ABOUT THIS TASK. Filter these entries, keeping only lines that hold the word "curl".

Saved entries
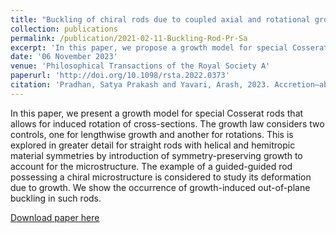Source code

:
```yaml
---
title: "Buckling of chiral rods due to coupled axial and rotational growth"
collection: publications
permalink: /publication/2021-02-11-Buckling-Rod-Pr-Sa
excerpt: 'In this paper, we propose a growth model for special Cosserat rods, allowing induced rotation of cross-sections. Examining straight rods with helical and hemitropic symmetries, we demonstrate growth-induced out-of-plane buckling, particularly in a guided-guided rod with a chiral microstructure.'
date: '06 November 2023'
venue: 'Philosophical Transactions of the Royal Society A'
paperurl: 'http://doi.org/10.1098/rsta.2022.0373'
citation: 'Pradhan, Satya Prakash and Yavari, Arash, 2023. Accretion–ablation mechanics. <i>Phil. Trans. R. Soc. A.</i> 381: 20220373. 20220373.'
---
```

In this paper, we present a growth model for special Cosserat rods that allows for induced rotation of cross-sections. The growth law considers two controls, one for lengthwise growth and another for rotations. This is explored in greater detail for straight rods with helical and hemitropic material symmetries by introduction of symmetry-preserving growth to account for the microstructure. The example of a guided-guided rod possessing a chiral microstructure is considered to study its deformation due to growth. We show the occurrence of growth-induced out-of-plane buckling in such rods.


[Download paper here](https://arxiv.org/pdf/2307.00159.pdf)

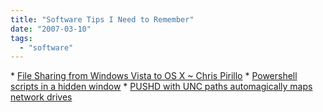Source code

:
 ```yaml
---
title: "Software Tips I Need to Remember"
date: "2007-03-10"
tags: 
  - "software"
---
```


\* [File Sharing from Windows Vista to OS X ~ Chris Pirillo](http://chris.pirillo.com/2007/03/07/file-sharing-from-windows-vista-to-os-x/ "File Sharing from Windows Vista to OS X ~ Chris Pirillo") \* [Powershell scripts in a hidden window](http://www.hanselman.com/blog/RunningPowerShellScriptsFromTheCommandLineInAHiddenWindow.aspx) \* [PUSHD with UNC paths automagically maps network drives](http://www.hanselman.com/blog/PUSHDReminderItAutomaticallyMapsNetworkDrives.aspx )
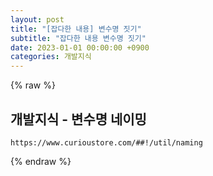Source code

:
 ```yaml
---
layout: post
title: "[잡다한 내용] 변수명 짓기"
subtitle: "잡다한 내용 변수명 짓기"
date: 2023-01-01 00:00:00 +0900
categories: 개발지식
---
```

{% raw %}
## 개발지식 - 변수명 네이밍  
	https://www.curioustore.com/##!/util/naming  

{% endraw %}
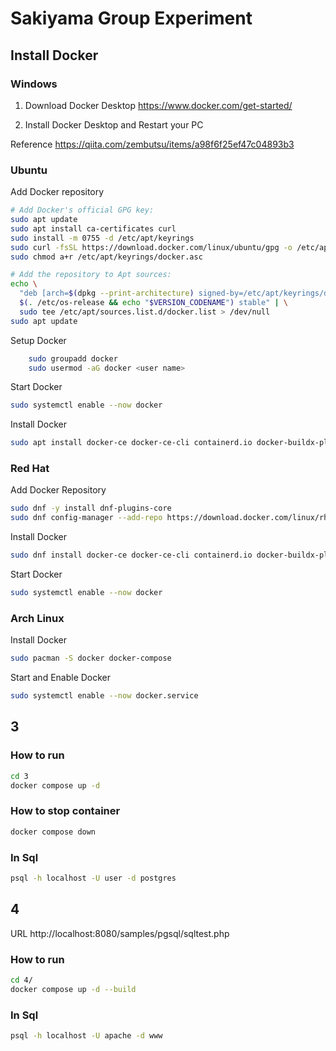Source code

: # Sakiyama Group Experiment

## Install Docker

### Windows

1. Download Docker Desktop
https://www.docker.com/get-started/

2. Install Docker Desktop and Restart your PC

Reference
https://qiita.com/zembutsu/items/a98f6f25ef47c04893b3

### Ubuntu

Add Docker repository

```sh
# Add Docker's official GPG key:
sudo apt update
sudo apt install ca-certificates curl
sudo install -m 0755 -d /etc/apt/keyrings
sudo curl -fsSL https://download.docker.com/linux/ubuntu/gpg -o /etc/apt/keyrings/docker.asc
sudo chmod a+r /etc/apt/keyrings/docker.asc

# Add the repository to Apt sources:
echo \
  "deb [arch=$(dpkg --print-architecture) signed-by=/etc/apt/keyrings/docker.asc] https://download.docker.com/linux/ubuntu \
  $(. /etc/os-release && echo "$VERSION_CODENAME") stable" | \
  sudo tee /etc/apt/sources.list.d/docker.list > /dev/null
sudo apt update
```

Setup Docker
```sh
    sudo groupadd docker
    sudo usermod -aG docker <user name>
```
Start Docker
```sh
sudo systemctl enable --now docker
```

Install Docker
```sh
sudo apt install docker-ce docker-ce-cli containerd.io docker-buildx-plugin docker-compose-plugin
```

### Red Hat

Add Docker Repository

```sh
sudo dnf -y install dnf-plugins-core
sudo dnf config-manager --add-repo https://download.docker.com/linux/rhel/docker-ce.repo
```

Install Docker
```sh
sudo dnf install docker-ce docker-ce-cli containerd.io docker-buildx-plugin docker-compose-plugin
```

Start Docker
```sh
sudo systemctl enable --now docker
```

### Arch Linux

Install Docker

```sh
sudo pacman -S docker docker-compose
```

Start and Enable Docker
```sh
sudo systemctl enable --now docker.service
```

## 3

### How to run

```sh
cd 3
docker compose up -d
```

### How to stop container

```sh
docker compose down
```

### In Sql

```sh
psql -h localhost -U user -d postgres
```

## 4

URL
http://localhost:8080/samples/pgsql/sqltest.php

### How to run

```sh
cd 4/
docker compose up -d --build
```

### In Sql

```sh
psql -h localhost -U apache -d www
```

ANSWER TO THIS PROBLEM.
sudo apt install ca-certificates curl
sudo curl -fsSL https://download.docker.com/linux/ubuntu/gpg -o /etc/apt/keyrings/docker.asc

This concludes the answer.